» Extracted material
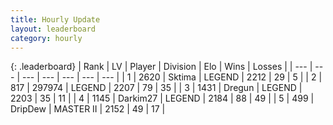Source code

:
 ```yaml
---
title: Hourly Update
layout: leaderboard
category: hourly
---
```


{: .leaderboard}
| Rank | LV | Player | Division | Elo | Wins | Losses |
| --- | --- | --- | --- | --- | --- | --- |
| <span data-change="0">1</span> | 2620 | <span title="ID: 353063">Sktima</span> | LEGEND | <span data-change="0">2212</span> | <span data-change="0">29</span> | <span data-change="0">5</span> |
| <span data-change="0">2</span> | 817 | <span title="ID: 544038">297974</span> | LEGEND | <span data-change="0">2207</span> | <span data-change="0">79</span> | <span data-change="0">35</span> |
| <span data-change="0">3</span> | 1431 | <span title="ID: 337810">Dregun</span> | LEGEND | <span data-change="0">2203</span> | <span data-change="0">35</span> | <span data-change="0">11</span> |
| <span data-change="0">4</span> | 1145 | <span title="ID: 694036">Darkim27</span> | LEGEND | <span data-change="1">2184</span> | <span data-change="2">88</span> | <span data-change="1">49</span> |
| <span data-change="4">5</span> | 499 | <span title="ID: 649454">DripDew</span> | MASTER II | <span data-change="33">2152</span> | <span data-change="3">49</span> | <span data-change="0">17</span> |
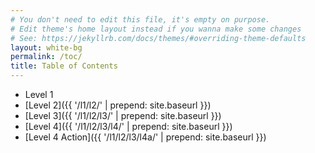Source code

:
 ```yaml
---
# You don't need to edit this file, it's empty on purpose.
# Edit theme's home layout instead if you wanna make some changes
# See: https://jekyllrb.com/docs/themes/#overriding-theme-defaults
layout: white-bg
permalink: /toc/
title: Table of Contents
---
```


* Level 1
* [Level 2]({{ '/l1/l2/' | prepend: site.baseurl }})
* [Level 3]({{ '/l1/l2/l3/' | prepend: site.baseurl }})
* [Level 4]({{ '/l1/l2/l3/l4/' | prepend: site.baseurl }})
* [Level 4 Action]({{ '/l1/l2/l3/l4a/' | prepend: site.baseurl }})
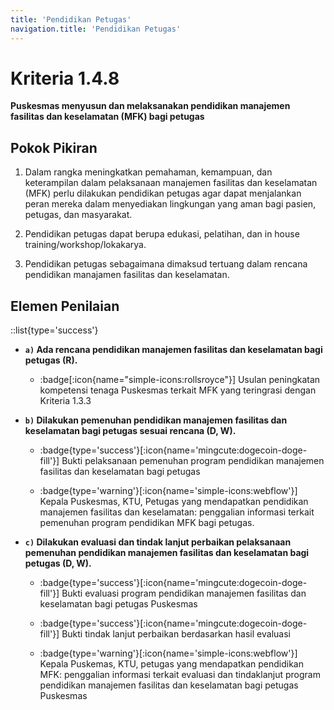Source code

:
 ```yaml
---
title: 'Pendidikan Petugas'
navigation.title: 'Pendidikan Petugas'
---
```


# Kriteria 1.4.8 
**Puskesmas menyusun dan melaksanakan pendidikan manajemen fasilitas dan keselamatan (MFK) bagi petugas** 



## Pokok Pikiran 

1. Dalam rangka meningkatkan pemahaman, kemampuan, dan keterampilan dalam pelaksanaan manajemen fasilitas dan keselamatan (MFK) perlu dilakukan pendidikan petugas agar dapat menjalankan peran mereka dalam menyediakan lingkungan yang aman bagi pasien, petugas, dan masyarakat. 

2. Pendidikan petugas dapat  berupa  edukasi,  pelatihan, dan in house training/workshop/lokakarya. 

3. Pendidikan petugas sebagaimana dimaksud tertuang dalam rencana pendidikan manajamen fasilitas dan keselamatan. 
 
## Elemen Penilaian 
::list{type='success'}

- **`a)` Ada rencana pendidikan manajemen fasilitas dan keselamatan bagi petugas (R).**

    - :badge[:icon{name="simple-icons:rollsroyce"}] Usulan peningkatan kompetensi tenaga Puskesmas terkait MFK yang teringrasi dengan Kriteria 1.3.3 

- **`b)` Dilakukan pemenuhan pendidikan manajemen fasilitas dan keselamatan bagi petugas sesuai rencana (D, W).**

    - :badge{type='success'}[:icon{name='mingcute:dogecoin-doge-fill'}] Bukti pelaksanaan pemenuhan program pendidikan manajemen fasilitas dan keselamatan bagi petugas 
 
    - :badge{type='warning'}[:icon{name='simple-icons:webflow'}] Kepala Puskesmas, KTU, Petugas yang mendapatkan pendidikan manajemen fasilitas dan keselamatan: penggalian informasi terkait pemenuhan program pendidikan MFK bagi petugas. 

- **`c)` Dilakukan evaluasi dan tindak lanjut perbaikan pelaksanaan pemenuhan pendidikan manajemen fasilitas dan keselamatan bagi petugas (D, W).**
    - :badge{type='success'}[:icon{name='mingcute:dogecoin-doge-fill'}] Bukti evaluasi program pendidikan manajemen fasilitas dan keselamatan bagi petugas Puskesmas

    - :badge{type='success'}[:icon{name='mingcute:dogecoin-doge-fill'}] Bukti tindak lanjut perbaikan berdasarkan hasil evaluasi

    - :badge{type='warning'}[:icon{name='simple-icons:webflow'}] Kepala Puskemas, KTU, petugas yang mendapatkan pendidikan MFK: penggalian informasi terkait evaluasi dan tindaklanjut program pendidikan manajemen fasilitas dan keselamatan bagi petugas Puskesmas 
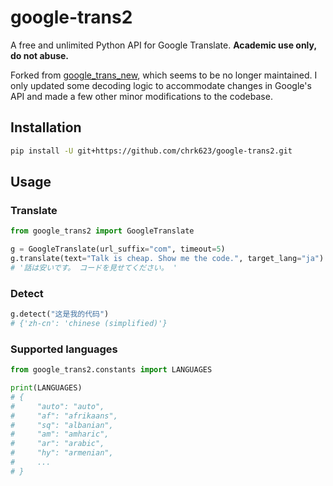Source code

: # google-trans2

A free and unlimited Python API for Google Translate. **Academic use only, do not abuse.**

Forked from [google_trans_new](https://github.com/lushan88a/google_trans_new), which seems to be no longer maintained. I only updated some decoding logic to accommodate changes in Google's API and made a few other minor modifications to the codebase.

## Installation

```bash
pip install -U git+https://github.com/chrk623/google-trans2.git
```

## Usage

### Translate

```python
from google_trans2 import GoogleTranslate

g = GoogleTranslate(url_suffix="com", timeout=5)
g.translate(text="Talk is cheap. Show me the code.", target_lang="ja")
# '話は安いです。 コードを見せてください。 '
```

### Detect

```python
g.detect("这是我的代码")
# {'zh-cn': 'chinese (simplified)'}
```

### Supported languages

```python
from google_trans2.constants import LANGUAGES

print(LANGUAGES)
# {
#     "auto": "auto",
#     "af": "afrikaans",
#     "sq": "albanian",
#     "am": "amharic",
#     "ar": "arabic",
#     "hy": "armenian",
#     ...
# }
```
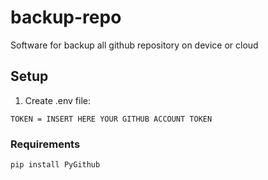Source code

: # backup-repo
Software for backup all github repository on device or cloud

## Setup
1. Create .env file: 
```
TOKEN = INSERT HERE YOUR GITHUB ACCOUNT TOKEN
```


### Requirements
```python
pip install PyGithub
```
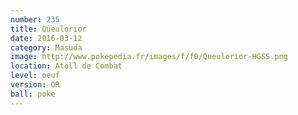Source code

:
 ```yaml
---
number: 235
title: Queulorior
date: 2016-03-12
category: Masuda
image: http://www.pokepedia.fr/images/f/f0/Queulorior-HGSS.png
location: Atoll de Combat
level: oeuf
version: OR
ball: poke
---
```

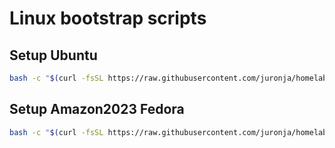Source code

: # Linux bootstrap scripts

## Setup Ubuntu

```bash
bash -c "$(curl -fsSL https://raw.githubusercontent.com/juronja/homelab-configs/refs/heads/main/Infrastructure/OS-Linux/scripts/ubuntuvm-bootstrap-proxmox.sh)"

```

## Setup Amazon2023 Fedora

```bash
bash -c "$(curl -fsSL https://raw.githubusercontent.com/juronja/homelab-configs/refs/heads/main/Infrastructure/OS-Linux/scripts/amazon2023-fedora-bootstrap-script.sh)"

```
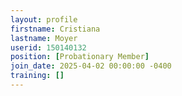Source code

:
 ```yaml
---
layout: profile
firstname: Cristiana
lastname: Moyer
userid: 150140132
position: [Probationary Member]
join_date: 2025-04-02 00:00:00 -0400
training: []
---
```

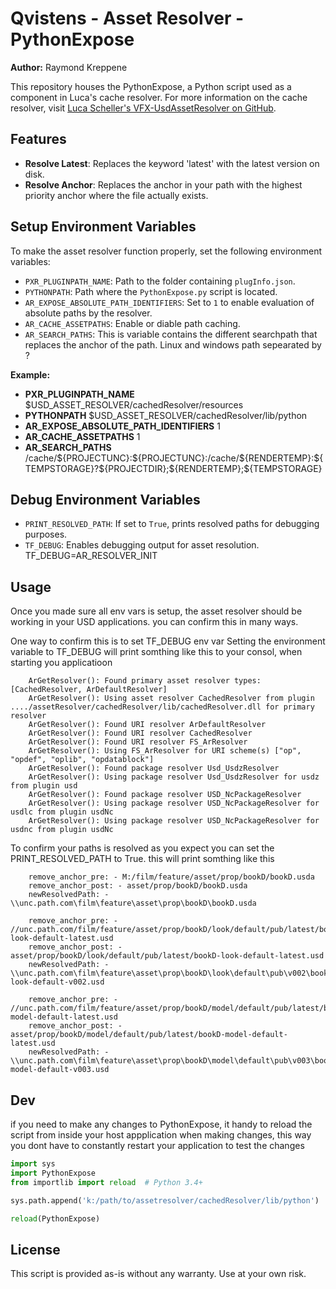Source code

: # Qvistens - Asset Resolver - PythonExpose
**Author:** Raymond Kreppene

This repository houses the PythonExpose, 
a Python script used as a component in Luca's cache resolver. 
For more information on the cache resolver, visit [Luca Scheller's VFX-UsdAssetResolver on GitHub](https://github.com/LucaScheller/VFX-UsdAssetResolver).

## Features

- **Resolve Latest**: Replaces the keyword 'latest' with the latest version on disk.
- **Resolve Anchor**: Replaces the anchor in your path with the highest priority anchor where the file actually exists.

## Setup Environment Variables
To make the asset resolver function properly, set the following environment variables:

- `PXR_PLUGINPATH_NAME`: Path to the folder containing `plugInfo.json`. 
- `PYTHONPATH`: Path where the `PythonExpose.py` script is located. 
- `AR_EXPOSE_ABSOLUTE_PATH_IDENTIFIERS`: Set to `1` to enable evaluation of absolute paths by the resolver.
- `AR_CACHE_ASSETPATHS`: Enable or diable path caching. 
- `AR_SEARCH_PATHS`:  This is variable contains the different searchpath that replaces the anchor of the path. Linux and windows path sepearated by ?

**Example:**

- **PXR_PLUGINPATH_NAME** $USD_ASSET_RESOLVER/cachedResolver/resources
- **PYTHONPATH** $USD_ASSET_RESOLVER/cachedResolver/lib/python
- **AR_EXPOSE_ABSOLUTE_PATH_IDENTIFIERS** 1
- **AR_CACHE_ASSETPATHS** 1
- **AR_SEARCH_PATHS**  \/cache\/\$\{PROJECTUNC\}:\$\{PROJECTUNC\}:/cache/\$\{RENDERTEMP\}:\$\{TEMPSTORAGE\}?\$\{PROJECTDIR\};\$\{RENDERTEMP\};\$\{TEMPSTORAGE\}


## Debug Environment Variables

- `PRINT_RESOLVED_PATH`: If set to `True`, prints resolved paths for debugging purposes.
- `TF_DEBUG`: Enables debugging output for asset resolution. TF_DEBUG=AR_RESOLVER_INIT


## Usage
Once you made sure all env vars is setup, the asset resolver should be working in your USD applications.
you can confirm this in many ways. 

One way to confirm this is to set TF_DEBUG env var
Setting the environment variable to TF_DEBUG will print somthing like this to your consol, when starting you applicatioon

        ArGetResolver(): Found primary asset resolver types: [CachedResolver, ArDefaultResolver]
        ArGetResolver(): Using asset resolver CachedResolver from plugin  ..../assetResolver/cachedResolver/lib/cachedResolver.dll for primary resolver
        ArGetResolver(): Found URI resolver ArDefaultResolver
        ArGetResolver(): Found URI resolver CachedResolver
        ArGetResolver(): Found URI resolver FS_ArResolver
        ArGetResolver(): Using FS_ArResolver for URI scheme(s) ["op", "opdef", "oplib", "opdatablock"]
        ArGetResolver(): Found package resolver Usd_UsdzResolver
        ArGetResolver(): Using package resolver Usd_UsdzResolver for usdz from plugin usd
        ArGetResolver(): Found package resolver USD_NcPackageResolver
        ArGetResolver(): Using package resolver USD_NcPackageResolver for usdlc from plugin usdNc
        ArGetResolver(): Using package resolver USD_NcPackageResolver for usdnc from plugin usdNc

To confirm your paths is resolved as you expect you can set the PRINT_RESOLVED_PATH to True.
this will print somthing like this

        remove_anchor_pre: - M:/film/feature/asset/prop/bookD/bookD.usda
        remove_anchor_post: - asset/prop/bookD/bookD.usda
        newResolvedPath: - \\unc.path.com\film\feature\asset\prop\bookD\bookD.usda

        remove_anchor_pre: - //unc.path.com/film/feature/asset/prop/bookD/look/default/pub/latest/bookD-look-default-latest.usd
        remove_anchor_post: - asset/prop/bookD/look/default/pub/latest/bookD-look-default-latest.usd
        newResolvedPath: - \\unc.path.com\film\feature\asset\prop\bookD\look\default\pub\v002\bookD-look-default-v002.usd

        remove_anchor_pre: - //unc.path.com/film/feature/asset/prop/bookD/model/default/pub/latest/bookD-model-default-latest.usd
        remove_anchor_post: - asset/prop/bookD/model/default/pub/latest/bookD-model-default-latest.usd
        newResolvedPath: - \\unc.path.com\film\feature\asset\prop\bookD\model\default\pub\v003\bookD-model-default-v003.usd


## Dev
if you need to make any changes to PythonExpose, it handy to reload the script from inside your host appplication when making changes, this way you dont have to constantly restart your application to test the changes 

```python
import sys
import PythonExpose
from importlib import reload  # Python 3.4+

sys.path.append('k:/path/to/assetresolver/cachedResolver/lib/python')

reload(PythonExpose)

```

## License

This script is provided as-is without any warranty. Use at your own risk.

» Your goal
Copy out each line of the data above, exactly, if it lies between the line holding "Once you made" and the line holding "usdnc from plugin usdNc", inclusive; copy no other line.

» Response box
Once you made sure all env vars is setup, the asset resolver should be working in your USD applications.
you can confirm this in many ways. 

One way to confirm this is to set TF_DEBUG env var
Setting the environment variable to TF_DEBUG will print somthing like this to your consol, when starting you applicatioon

        ArGetResolver(): Found primary asset resolver types: [CachedResolver, ArDefaultResolver]
        ArGetResolver(): Using asset resolver CachedResolver from plugin  ..../assetResolver/cachedResolver/lib/cachedResolver.dll for primary resolver
        ArGetResolver(): Found URI resolver ArDefaultResolver
        ArGetResolver(): Found URI resolver CachedResolver
        ArGetResolver(): Found URI resolver FS_ArResolver
        ArGetResolver(): Using FS_ArResolver for URI scheme(s) ["op", "opdef", "oplib", "opdatablock"]
        ArGetResolver(): Found package resolver Usd_UsdzResolver
        ArGetResolver(): Using package resolver Usd_UsdzResolver for usdz from plugin usd
        ArGetResolver(): Found package resolver USD_NcPackageResolver
        ArGetResolver(): Using package resolver USD_NcPackageResolver for usdlc from plugin usdNc
        ArGetResolver(): Using package resolver USD_NcPackageResolver for usdnc from plugin usdNc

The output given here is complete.